Below is a block of entries, which should be copied verbatim apart from the pictures.

(Plain-text document sources)
-------
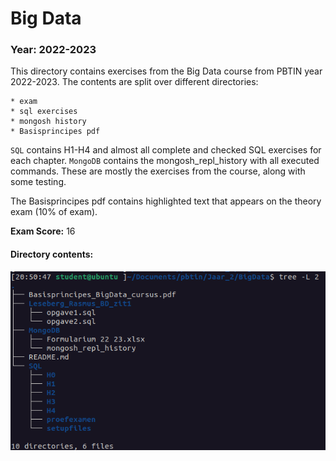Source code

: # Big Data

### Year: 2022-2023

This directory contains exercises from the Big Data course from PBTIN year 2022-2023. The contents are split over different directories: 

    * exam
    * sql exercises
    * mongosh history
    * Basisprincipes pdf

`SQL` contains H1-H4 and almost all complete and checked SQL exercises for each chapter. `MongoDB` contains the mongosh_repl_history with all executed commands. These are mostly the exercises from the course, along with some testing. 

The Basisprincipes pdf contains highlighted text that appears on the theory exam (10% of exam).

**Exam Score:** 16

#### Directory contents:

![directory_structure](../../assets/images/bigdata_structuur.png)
-------
*RESPONSE*.
Source code

: # Big Data

### Year: 2022-2023

This directory contains exercises from the Big Data course from PBTIN year 2022-2023. The contents are split over different directories: 

    * exam
    * sql exercises
    * mongosh history
    * Basisprincipes pdf

`SQL` contains H1-H4 and almost all complete and checked SQL exercises for each chapter. `MongoDB` contains the mongosh_repl_history with all executed commands. These are mostly the exercises from the course, along with some testing. 

The Basisprincipes pdf contains highlighted text that appears on the theory exam (10% of exam).

**Exam Score:** 16

#### Directory contents:

![directory_structure](../../assets/images/bigdata_structuur.png)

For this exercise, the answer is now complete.